__What the task asks__:
An exact, complete copy of the entries is needed, with the pictures left out.

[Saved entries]

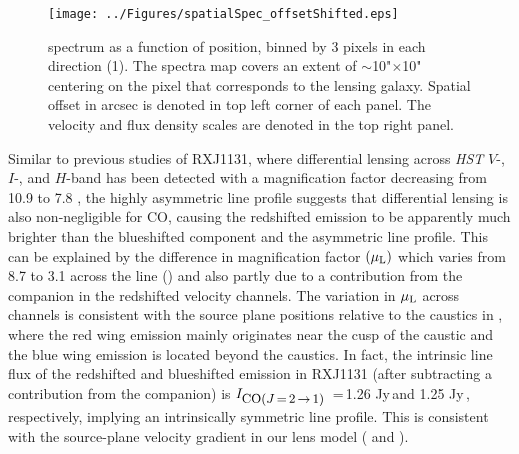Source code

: \documentclass[]{emulateapj}
\begin{document}
\begin{figure}[!htbp]
\centering
\texttt{[image: ../Figures/spatialSpec\_offsetShifted.eps]}
\caption{
\bco spectrum as a function of position, binned by 3 pixels in each
direction (1).
The spectra map covers an extent of $\sim$10"$\times$10"
centering on the pixel that corresponds to the lensing galaxy.
Spatial offset in arcsec is denoted in top left corner of each panel.
The velocity and flux density scales are denoted in the top right panel.
\label{fig:spatialSpec}}
\end{figure}


Similar to previous studies of RXJ1131, where
differential lensing across {\it HST}
$V$-, $I$-, and $H$-band has been detected with a
magnification factor decreasing from 10.9 to 7.8 ,
the highly asymmetric \bco line profile suggests that
differential lensing is also non-negligible for CO,
causing the redshifted emission to be apparently much brighter than the
blueshifted component and the asymmetric line profile.
This can be explained by the difference in magnification factor $(\mu_{\rm L})$ which
varies from 8.7 to 3.1 across the \bco line () and also partly due to a contribution from the companion in the redshifted velocity channels.
The variation in $\mu_{\rm L}$ across channels is consistent with the source plane
positions relative to the caustics in , where the red wing
emission mainly originates near the cusp
of the caustic and the blue wing emission is located beyond the caustics.
In fact, the intrinsic line flux of the redshifted and
blueshifted emission in RXJ1131 (after subtracting a contribution from the companion)
is $I_{\small \mbox{CO($J$\,=\,2\,$\rightarrow$\,1) }}$\,=\,1.26 Jy\,\kms and 1.25 Jy\,\kms, respectively,
implying an intrinsically symmetric line profile. This is consistent with the source-plane
velocity gradient in our lens model ( and ).
\end{document}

__Result for this task__:
Source code

: \documentclass[]{emulateapj}
\begin{document}
\begin{figure}[!htbp]
\centering
\texttt{[image: ../Figures/spatialSpec\_offsetShifted.eps]}
\caption{
\bco spectrum as a function of position, binned by 3 pixels in each
direction (1).
The spectra map covers an extent of $\sim$10"$\times$10"
centering on the pixel that corresponds to the lensing galaxy.
Spatial offset in arcsec is denoted in top left corner of each panel.
The velocity and flux density scales are denoted in the top right panel.
\label{fig:spatialSpec}}
\end{figure}


Similar to previous studies of RXJ1131, where
differential lensing across {\it HST}
$V$-, $I$-, and $H$-band has been detected with a
magnification factor decreasing from 10.9 to 7.8 ,
the highly asymmetric \bco line profile suggests that
differential lensing is also non-negligible for CO,
causing the redshifted emission to be apparently much brighter than the
blueshifted component and the asymmetric line profile.
This can be explained by the difference in magnification factor $(\mu_{\rm L})$ which
varies from 8.7 to 3.1 across the \bco line () and also partly due to a contribution from the companion in the redshifted velocity channels.
The variation in $\mu_{\rm L}$ across channels is consistent with the source plane
positions relative to the caustics in , where the red wing
emission mainly originates near the cusp
of the caustic and the blue wing emission is located beyond the caustics.
In fact, the intrinsic line flux of the redshifted and
blueshifted emission in RXJ1131 (after subtracting a contribution from the companion)
is $I_{\small \mbox{CO($J$\,=\,2\,$\rightarrow$\,1) }}$\,=\,1.26 Jy\,\kms and 1.25 Jy\,\kms, respectively,
implying an intrinsically symmetric line profile. This is consistent with the source-plane
velocity gradient in our lens model ( and ).
\end{document}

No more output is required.